*Material provided*
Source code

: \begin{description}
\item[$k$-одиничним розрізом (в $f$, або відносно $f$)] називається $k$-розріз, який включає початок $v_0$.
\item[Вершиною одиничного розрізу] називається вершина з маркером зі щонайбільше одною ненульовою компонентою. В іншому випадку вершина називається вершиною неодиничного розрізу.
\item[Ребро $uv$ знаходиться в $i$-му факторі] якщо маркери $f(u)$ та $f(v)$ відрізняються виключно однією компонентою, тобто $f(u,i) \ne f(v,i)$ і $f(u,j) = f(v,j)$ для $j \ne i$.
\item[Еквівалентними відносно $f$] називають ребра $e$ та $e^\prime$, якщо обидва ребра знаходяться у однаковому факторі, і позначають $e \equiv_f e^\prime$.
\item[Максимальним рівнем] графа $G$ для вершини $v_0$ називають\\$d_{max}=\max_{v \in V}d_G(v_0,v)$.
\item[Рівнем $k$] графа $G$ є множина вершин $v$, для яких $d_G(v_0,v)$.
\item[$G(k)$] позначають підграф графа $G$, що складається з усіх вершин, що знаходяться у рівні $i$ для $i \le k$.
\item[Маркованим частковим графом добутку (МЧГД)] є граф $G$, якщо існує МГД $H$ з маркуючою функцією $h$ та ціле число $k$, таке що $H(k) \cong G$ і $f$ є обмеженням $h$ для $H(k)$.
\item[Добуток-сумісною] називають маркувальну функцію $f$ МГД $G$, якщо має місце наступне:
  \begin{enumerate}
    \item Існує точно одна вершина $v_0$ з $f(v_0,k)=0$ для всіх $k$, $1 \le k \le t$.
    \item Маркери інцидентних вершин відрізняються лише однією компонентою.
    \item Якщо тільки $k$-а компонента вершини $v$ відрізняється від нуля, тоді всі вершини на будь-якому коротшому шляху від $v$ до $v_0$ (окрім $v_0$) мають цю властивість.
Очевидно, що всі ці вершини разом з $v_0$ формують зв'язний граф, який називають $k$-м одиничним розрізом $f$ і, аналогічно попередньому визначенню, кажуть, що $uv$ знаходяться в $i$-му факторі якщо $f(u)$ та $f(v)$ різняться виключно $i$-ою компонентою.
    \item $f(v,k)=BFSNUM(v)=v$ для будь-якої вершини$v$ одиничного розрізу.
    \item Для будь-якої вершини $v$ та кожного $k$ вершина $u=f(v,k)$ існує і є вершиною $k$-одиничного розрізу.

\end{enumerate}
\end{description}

*Try it*
From the entries above, copy every line containing the word "одиничним".

*Response for this exercise*
\item[$k$-одиничним розрізом (в $f$, або відносно $f$)] називається $k$-розріз, який включає початок $v_0$.
Очевидно, що всі ці вершини разом з $v_0$ формують зв'язний граф, який називають $k$-м одиничним розрізом $f$ і, аналогічно попередньому визначенню, кажуть, що $uv$ знаходяться в $i$-му факторі якщо $f(u)$ та $f(v)$ різняться виключно $i$-ою компонентою.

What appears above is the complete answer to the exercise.